To investigate the mechanism underlying the promotion of ovarian cancer cell proliferation by CD11b⁺Ly6G⁺Ly6C^low cells from Ankrd22^-/- mice, we detected the expression levels of PMN-MDSCs-related immunosuppressive molecules, such as Arg-1, iNOS and IDO, in subcutaneous tumor tissues from tumor-bearing C57BL/6 mice. Compared with the control group, the Ankrd22-knockout group showed significantly increased expression levels of Arg-1, iNOS and IDO in CD11b⁺Ly6G⁺Ly6C^low cells from the tumor tissues (figure 4C). Moreover, the expression levels of PD-L1 in CD11b⁺Ly6G⁺Ly6C^low cells derived from the BM, spleen, peripheral blood and subcutaneous tumor tissues of C57BL/6 mice were also significantly increased (figure 4D). Furthermore, we found that CD11b⁺Ly6G⁺Ly6C^low cells from mice tumor tissues could suppress T cell proliferation without additional stimulation with GM-CSF and IL-6, while BM-derived CD11b⁺Ly6G⁺Ly6C^low cells did not show any suppressive activity without previous treatment with GM-CSF and IL-6 (figure 4E, F, online supplemental figure 3).
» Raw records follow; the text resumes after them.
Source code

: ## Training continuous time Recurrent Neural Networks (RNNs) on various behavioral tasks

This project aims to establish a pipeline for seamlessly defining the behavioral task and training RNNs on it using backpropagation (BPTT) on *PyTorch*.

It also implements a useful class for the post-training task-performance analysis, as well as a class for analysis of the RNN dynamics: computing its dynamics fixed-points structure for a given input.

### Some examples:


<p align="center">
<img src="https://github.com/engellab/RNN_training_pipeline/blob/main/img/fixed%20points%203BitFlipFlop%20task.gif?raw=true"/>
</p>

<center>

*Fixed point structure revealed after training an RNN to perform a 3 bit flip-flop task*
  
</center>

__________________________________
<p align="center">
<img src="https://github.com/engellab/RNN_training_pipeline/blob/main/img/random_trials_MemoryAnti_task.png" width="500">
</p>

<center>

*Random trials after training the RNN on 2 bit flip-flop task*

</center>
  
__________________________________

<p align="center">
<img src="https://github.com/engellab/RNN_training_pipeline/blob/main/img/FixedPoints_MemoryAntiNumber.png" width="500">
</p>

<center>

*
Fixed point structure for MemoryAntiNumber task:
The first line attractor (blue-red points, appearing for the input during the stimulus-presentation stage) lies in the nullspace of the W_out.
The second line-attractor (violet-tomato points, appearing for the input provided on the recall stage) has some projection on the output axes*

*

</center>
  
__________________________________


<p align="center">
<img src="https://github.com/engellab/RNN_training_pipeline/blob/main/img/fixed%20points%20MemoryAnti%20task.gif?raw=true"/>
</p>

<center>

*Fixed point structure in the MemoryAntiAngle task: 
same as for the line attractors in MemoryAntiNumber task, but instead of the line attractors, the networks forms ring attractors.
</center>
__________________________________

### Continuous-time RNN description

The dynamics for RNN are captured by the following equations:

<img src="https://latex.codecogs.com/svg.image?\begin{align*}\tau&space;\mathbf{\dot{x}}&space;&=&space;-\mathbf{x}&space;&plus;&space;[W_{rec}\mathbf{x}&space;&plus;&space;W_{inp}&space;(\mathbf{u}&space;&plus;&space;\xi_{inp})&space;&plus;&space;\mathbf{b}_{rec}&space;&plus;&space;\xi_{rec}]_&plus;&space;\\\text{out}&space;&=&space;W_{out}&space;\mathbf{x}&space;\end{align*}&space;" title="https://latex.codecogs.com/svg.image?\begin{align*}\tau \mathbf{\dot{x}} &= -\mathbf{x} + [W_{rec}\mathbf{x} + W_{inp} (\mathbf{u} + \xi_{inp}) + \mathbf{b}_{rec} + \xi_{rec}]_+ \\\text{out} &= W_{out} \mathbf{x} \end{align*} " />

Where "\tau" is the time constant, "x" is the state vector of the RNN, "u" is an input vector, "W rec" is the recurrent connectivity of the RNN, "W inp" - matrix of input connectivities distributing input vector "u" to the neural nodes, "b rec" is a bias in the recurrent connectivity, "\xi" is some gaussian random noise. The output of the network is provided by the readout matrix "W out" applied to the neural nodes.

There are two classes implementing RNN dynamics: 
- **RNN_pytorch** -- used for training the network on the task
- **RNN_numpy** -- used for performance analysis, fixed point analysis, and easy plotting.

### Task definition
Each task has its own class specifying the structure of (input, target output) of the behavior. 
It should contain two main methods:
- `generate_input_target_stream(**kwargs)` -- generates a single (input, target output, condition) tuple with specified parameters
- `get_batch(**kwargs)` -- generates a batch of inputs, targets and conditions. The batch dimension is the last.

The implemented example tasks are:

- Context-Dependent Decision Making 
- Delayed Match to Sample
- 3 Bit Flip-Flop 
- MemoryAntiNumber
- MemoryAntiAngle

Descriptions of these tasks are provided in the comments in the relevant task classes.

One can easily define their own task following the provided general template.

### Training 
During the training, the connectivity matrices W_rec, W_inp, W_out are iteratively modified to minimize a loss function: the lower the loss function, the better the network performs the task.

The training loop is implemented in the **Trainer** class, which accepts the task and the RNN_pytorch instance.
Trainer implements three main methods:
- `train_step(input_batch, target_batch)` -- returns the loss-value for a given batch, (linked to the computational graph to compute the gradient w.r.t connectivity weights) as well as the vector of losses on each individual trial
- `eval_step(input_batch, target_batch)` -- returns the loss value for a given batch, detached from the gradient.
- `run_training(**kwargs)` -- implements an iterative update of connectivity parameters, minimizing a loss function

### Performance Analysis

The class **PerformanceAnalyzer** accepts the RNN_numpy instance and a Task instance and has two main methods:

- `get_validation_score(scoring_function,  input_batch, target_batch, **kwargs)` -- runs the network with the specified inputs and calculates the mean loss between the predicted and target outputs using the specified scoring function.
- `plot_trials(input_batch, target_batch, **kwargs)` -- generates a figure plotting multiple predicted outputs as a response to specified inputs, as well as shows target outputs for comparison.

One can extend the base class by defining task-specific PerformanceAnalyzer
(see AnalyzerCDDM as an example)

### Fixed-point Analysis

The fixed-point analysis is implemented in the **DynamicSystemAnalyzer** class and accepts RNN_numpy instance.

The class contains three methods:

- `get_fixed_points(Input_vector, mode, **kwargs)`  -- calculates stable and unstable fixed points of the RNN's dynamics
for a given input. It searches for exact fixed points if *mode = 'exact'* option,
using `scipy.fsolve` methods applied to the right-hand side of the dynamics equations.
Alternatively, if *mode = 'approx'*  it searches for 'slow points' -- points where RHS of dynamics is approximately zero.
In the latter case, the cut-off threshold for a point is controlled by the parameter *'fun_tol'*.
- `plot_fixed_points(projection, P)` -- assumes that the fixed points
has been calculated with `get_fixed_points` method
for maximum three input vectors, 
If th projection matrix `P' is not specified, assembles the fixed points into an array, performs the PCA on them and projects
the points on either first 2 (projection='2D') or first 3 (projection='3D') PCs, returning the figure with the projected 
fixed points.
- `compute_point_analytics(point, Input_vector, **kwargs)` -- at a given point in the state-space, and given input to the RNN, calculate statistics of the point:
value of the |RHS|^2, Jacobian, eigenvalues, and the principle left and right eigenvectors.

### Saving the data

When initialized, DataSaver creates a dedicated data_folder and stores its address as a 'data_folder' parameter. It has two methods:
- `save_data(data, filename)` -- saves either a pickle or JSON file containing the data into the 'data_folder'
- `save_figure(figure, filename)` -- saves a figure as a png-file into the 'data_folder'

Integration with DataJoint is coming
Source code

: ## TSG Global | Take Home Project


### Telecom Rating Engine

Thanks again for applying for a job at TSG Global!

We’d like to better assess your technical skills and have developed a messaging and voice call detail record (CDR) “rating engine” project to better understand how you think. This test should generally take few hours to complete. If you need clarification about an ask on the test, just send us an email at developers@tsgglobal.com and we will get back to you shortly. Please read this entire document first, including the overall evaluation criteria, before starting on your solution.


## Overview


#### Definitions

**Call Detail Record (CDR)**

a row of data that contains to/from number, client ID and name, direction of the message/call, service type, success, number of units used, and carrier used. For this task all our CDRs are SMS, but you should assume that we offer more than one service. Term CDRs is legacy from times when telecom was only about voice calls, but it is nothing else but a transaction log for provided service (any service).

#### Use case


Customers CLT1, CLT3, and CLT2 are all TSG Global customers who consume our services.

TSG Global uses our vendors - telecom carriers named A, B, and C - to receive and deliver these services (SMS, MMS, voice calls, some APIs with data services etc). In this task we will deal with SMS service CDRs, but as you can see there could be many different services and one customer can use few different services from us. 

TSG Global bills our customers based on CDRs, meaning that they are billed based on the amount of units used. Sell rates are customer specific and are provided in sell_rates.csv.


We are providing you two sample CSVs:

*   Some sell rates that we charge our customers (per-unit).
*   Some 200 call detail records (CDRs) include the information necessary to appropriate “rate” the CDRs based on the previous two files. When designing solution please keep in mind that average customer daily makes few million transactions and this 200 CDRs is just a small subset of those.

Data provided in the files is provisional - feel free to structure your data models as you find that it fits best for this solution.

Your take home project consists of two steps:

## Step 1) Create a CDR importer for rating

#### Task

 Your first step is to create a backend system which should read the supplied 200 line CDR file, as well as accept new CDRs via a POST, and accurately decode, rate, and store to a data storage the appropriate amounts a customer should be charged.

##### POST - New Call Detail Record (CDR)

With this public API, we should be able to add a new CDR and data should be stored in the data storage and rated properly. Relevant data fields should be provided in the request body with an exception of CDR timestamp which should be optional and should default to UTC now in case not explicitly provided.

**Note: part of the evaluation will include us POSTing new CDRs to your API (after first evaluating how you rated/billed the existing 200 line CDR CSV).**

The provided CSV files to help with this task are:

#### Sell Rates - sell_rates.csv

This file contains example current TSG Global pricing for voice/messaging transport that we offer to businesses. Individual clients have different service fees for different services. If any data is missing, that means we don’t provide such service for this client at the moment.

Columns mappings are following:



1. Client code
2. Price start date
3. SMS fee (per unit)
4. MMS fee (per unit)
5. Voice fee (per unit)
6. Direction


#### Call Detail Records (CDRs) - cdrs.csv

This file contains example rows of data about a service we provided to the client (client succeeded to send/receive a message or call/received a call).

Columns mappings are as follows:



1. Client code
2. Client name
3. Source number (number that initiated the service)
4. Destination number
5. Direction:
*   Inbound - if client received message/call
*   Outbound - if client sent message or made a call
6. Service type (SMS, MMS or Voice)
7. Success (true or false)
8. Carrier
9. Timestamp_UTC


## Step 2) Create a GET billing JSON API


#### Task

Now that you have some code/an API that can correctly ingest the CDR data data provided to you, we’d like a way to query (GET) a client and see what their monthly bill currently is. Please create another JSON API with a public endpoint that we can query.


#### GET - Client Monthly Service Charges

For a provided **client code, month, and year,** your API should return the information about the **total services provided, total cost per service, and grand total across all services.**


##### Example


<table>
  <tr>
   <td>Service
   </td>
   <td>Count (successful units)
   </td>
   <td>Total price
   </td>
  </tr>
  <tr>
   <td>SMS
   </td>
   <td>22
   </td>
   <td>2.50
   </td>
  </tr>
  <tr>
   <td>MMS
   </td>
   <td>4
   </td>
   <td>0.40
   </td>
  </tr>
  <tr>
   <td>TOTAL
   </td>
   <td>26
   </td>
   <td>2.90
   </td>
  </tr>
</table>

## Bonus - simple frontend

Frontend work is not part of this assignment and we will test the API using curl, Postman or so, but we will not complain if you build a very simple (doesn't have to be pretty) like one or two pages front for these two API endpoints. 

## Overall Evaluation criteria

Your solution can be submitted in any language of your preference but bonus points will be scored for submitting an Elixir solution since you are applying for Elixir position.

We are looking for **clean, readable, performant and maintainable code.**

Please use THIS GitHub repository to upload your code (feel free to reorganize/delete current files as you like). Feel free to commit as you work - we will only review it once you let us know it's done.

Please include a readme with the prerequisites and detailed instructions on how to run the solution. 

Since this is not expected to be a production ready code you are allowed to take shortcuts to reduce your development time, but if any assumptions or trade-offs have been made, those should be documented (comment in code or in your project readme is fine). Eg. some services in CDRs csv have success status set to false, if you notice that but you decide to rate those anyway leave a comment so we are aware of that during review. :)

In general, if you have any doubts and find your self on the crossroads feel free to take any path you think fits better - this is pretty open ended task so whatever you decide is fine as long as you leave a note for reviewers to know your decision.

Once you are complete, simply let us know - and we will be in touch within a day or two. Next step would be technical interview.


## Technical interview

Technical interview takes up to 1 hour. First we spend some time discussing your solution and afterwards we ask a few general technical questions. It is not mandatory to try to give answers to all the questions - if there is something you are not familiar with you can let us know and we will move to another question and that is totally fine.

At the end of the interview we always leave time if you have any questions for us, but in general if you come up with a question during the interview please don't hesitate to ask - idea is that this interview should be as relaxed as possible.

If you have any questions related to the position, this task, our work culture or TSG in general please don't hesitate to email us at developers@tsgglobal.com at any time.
Glucose uptake ability was also significantly enhanced in PMN-MDSCs^Ankrd22-/- induced by GM-CSF and IL-6 (figure 4G–I). These results suggested that TIME promoted the transition from CD11b⁺Ly6G⁺Ly6C^low cells to PMN-MDSCs and silencing Ankrd22 could enhance the immunosuppressive activity of PMN-MDSCs by increasing the expression of immunosuppressive molecules.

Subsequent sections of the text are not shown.